** TASK **
A faithful copy of each entry below is expected, with the images removed.

Document images with source code
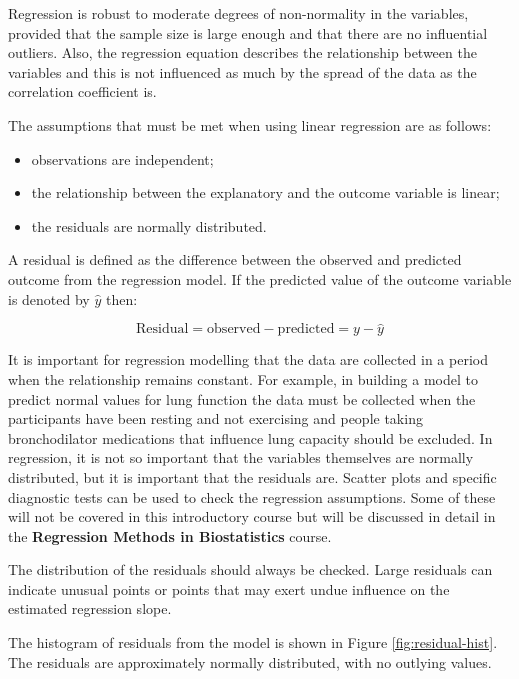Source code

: \documentclass[
]{memoir}
\providecommand{\tightlist}{%
  \setlength{\itemsep}{0pt}\setlength{\parskip}{0pt}}
\begin{document}
Regression is robust to moderate degrees of non-normality in the variables, provided that the sample size is large enough and that there are no influential outliers. Also, the regression equation describes the relationship between the variables and this is not influenced as much by the spread of the data as the correlation coefficient is.

The assumptions that must be met when using linear regression are as follows:

\begin{itemize}
\tightlist
\item
  observations are independent;
\item
  the relationship between the explanatory and the outcome variable is linear;
\item
  the residuals are normally distributed.
\end{itemize}

A residual is defined as the difference between the observed and predicted outcome from the regression model. If the predicted value of the outcome variable is denoted by \(\hat y\) then:

\[ \text{Residual} = \text{observed} - \text{predicted} = y - \hat y\]

It is important for regression modelling that the data are collected in a period when the relationship remains constant. For example, in building a model to predict normal values for lung function the data must be collected when the participants have been resting and not exercising and people taking bronchodilator medications that influence lung capacity should be excluded. In regression, it is not so important that the variables themselves are normally distributed, but it is important that the residuals are. Scatter plots and specific diagnostic tests can be used to check the regression assumptions. Some of these will not be covered in this introductory course but will be discussed in detail in the \textbf{Regression Methods in Biostatistics} course.

The distribution of the residuals should always be checked. Large residuals can indicate unusual points or points that may exert undue influence on the estimated regression slope.

The histogram of residuals from the model is shown in Figure \ref{fig:residual-hist}. The residuals are approximately normally distributed, with no outlying values.
\end{document}
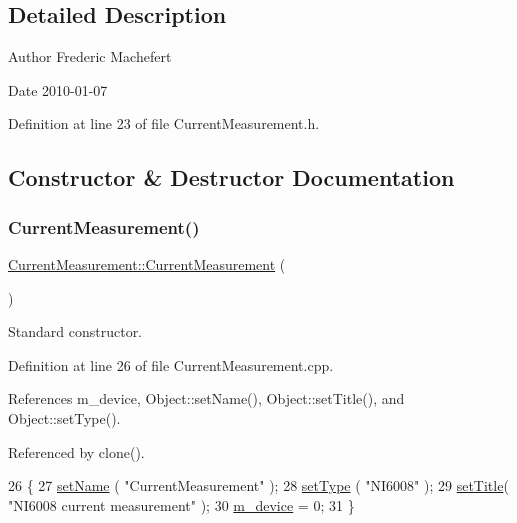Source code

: \subsection{Detailed Description}
\begin{DoxyAuthor}{Author}
Frederic Machefert 
\end{DoxyAuthor}
\begin{DoxyDate}{Date}
2010-\/01-\/07 
\end{DoxyDate}


Definition at line 23 of file Current\+Measurement.\+h.



\subsection{Constructor \& Destructor Documentation}
\mbox{\label{classCurrentMeasurement_ad89184bc1f2386b71051d7976ec662f1}} 
\subsubsection{\texorpdfstring{Current\+Measurement()}{CurrentMeasurement()}}
{\footnotesize\ttfamily \hyperlink{classCurrentMeasurement_1_1CurrentMeasurement}{Current\+Measurement\+::\+Current\+Measurement} (\begin{DoxyParamCaption}{ }\end{DoxyParamCaption})}



Standard constructor. 



Definition at line 26 of file Current\+Measurement.\+cpp.



References m\+\_\+device, Object\+::set\+Name(), Object\+::set\+Title(), and Object\+::set\+Type().



Referenced by clone().


\begin{DoxyCode}
26                                         \{
27   \hyperlink{classObject_ae30fea75683c2d149b6b6d17c09ecd0c}{setName} ( \textcolor{stringliteral}{"CurrentMeasurement"} );
28   \hyperlink{classObject_aae534cc9d982bcb9b99fd505f2e103a5}{setType} ( \textcolor{stringliteral}{"NI6008"} );
29   \hyperlink{classObject_a89557dbbad5bcaa02652f5d7fa35d20f}{setTitle}( \textcolor{stringliteral}{"NI6008 current measurement"} );  
30   \hyperlink{classCurrentMeasurement_a7df157175089da57bd020b8680e87f80}{m\_device} = 0; 
31 \}
\end{DoxyCode}
\mbox{\label{classCurrentMeasurement_a86c291508b913b4b028567eeb8995c83}}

** YOUR RESPONSE **
Source code

: \documentclass[
]{memoir}
\providecommand{\tightlist}{%
  \setlength{\itemsep}{0pt}\setlength{\parskip}{0pt}}
\begin{document}
Regression is robust to moderate degrees of non-normality in the variables, provided that the sample size is large enough and that there are no influential outliers. Also, the regression equation describes the relationship between the variables and this is not influenced as much by the spread of the data as the correlation coefficient is.

The assumptions that must be met when using linear regression are as follows:

\begin{itemize}
\tightlist
\item
  observations are independent;
\item
  the relationship between the explanatory and the outcome variable is linear;
\item
  the residuals are normally distributed.
\end{itemize}

A residual is defined as the difference between the observed and predicted outcome from the regression model. If the predicted value of the outcome variable is denoted by \(\hat y\) then:

\[ \text{Residual} = \text{observed} - \text{predicted} = y - \hat y\]

It is important for regression modelling that the data are collected in a period when the relationship remains constant. For example, in building a model to predict normal values for lung function the data must be collected when the participants have been resting and not exercising and people taking bronchodilator medications that influence lung capacity should be excluded. In regression, it is not so important that the variables themselves are normally distributed, but it is important that the residuals are. Scatter plots and specific diagnostic tests can be used to check the regression assumptions. Some of these will not be covered in this introductory course but will be discussed in detail in the \textbf{Regression Methods in Biostatistics} course.

The distribution of the residuals should always be checked. Large residuals can indicate unusual points or points that may exert undue influence on the estimated regression slope.

The histogram of residuals from the model is shown in Figure \ref{fig:residual-hist}. The residuals are approximately normally distributed, with no outlying values.
\end{document}
Source code

: \subsection{Detailed Description}
\begin{DoxyAuthor}{Author}
Frederic Machefert 
\end{DoxyAuthor}
\begin{DoxyDate}{Date}
2010-\/01-\/07 
\end{DoxyDate}


Definition at line 23 of file Current\+Measurement.\+h.



\subsection{Constructor \& Destructor Documentation}
\mbox{\label{classCurrentMeasurement_ad89184bc1f2386b71051d7976ec662f1}} 
\subsubsection{\texorpdfstring{Current\+Measurement()}{CurrentMeasurement()}}
{\footnotesize\ttfamily \hyperlink{classCurrentMeasurement_1_1CurrentMeasurement}{Current\+Measurement\+::\+Current\+Measurement} (\begin{DoxyParamCaption}{ }\end{DoxyParamCaption})}



Standard constructor. 



Definition at line 26 of file Current\+Measurement.\+cpp.



References m\+\_\+device, Object\+::set\+Name(), Object\+::set\+Title(), and Object\+::set\+Type().



Referenced by clone().


\begin{DoxyCode}
26                                         \{
27   \hyperlink{classObject_ae30fea75683c2d149b6b6d17c09ecd0c}{setName} ( \textcolor{stringliteral}{"CurrentMeasurement"} );
28   \hyperlink{classObject_aae534cc9d982bcb9b99fd505f2e103a5}{setType} ( \textcolor{stringliteral}{"NI6008"} );
29   \hyperlink{classObject_a89557dbbad5bcaa02652f5d7fa35d20f}{setTitle}( \textcolor{stringliteral}{"NI6008 current measurement"} );  
30   \hyperlink{classCurrentMeasurement_a7df157175089da57bd020b8680e87f80}{m\_device} = 0; 
31 \}
\end{DoxyCode}
\mbox{\label{classCurrentMeasurement_a86c291508b913b4b028567eeb8995c83}}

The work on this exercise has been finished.